Researchers at the University of Barcelona have made a groundbreaking discovery in understanding the glucocorticoid receptor (GR), shedding light on how it forms oligomers in the cell nucleus. This new insight could pave the way for the development of more selective drugs that target the GR, minimizing adverse effects such as immunosuppression and bone loss.
Led by Professor Eva Estébanez-Perpiñá, along with young researchers Andrea Alegre-Martí and Alba Jiménez-Paniño, the study was published in Nucleic Acids Research. It involved a collaboration between teams from the US National Institutes of Health, the University of Barcelona, the Institute for Research in Biomedicine, and other institutions.
The traditional view of the GR as a monomer or homodimer has been challenged by this study, which reveals that the receptor forms larger oligomers, primarily tetramers, inside the cell nucleus. These tetramers play a crucial role in regulating gene expression related to glycemia, metabolism, and the anti-inflammatory response.
The study utilized cutting-edge techniques such as X-ray crystallography, molecular dynamics simulations, mass spectrometry, and high-resolution fluorescence microscopy to unravel the complex interactions that drive GR multimerization.

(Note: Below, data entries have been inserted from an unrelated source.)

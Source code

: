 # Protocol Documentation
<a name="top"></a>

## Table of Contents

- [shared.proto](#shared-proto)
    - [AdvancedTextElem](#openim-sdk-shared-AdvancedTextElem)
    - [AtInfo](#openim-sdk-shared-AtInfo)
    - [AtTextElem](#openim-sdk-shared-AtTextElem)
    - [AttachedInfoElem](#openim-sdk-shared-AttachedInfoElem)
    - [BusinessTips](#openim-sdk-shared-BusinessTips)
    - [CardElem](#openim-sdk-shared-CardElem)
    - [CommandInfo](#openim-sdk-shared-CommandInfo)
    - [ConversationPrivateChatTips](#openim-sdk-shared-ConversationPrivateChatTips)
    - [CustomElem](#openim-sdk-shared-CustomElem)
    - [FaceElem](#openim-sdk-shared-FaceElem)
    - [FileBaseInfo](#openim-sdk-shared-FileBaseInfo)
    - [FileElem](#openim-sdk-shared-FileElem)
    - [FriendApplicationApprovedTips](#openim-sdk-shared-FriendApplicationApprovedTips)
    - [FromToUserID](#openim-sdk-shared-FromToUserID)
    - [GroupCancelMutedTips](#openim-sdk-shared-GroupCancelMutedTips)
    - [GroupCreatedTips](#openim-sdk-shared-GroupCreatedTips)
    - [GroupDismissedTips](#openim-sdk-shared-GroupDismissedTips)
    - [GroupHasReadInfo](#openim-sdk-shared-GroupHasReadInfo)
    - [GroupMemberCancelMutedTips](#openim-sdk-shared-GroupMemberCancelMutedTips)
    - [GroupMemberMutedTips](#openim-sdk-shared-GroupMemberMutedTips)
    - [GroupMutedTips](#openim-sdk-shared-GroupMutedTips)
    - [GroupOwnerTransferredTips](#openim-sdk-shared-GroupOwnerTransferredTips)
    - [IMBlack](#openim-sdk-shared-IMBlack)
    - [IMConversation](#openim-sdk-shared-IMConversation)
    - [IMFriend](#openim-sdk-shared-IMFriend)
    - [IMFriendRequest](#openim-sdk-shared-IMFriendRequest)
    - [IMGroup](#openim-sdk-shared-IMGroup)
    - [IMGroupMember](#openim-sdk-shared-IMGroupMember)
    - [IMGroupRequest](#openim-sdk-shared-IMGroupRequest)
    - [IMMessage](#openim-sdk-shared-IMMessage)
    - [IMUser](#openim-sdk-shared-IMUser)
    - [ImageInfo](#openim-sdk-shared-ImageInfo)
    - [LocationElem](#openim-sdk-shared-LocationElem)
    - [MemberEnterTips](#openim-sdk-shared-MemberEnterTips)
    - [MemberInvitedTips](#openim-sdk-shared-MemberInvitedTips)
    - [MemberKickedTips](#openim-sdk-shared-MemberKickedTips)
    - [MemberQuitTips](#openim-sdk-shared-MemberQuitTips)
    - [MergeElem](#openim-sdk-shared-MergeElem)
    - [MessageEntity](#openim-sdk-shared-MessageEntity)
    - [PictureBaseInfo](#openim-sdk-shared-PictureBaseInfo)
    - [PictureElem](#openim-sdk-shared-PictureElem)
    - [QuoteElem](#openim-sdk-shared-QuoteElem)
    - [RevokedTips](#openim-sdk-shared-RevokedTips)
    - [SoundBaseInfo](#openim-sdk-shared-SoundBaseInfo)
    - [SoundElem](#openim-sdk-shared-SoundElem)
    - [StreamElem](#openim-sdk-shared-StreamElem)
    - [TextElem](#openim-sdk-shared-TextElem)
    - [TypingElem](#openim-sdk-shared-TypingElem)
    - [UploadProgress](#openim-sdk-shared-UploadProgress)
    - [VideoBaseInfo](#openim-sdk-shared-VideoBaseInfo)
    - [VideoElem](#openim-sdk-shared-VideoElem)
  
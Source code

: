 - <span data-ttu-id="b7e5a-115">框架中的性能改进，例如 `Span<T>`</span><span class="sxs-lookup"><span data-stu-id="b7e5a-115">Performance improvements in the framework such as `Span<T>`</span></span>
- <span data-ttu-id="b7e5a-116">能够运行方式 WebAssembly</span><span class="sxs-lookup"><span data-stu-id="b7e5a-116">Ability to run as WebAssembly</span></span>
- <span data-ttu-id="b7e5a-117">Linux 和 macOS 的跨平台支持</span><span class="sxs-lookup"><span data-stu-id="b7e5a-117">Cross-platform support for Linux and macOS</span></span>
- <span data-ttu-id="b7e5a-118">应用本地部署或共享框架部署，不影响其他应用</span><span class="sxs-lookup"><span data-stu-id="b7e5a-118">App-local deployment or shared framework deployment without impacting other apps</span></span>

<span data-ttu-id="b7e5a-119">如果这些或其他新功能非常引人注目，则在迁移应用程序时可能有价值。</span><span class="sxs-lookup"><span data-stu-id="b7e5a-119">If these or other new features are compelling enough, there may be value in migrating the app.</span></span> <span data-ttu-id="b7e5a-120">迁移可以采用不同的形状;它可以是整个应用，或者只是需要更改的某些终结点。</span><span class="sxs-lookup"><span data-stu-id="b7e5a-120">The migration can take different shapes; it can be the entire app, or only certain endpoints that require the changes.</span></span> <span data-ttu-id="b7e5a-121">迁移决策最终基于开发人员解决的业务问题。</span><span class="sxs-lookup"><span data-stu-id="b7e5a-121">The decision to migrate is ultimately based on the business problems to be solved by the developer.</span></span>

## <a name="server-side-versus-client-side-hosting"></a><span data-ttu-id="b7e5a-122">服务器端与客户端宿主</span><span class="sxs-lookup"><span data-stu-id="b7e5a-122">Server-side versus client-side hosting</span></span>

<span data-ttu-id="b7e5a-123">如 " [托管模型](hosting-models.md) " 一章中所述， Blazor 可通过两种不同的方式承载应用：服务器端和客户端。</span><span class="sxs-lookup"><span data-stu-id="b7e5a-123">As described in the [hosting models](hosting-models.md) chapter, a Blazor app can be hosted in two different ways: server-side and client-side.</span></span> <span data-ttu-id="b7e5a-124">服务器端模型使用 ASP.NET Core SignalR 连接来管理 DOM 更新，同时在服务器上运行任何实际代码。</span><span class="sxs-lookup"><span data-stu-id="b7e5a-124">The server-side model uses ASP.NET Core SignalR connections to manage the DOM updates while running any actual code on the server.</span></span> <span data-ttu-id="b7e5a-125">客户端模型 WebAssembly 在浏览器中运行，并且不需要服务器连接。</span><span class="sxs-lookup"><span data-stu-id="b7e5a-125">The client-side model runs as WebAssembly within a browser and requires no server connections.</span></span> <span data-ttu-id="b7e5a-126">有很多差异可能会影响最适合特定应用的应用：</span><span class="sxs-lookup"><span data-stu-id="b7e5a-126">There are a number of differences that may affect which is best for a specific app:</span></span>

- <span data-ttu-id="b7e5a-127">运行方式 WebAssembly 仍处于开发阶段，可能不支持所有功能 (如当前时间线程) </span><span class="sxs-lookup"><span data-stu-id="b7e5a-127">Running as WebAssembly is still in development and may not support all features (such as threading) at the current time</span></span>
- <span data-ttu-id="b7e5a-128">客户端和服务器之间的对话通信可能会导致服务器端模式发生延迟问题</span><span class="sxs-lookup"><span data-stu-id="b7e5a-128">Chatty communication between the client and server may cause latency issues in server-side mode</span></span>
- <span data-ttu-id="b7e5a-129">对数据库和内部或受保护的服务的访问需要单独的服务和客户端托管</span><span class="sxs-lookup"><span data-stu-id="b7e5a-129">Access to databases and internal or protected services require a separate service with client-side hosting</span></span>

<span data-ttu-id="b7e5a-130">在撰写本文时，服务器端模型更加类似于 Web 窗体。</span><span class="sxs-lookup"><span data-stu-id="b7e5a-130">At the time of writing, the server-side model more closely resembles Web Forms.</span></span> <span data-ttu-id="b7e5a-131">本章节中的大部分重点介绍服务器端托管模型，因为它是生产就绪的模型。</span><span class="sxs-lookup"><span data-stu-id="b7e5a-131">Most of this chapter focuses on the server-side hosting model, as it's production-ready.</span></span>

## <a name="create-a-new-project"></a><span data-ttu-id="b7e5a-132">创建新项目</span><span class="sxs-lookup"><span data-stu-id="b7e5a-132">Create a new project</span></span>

These findings provide a detailed molecular mechanism for how the receptor associates within the nucleus, highlighting its high plasticity and flexibility in adopting multiple conformations.
Mutations in the GR gene can disrupt the multimerization process, leading to glucocorticoid resistance and various health issues. The study identified pathological variants that affect the receptor’s functionality, shedding light on diseases like Chrousos syndrome and offering new avenues for precision drug design to modulate GR function with unprecedented specificity.
Overall, this research opens up new possibilities for addressing diseases associated with GR dysfunction, including autoimmune disorders, asthma, Cushing’s syndrome, and Addison’s disease. By understanding the complex mechanisms of the GR, scientists are moving closer to developing targeted therapies that can improve patient outcomes and minimize side effects.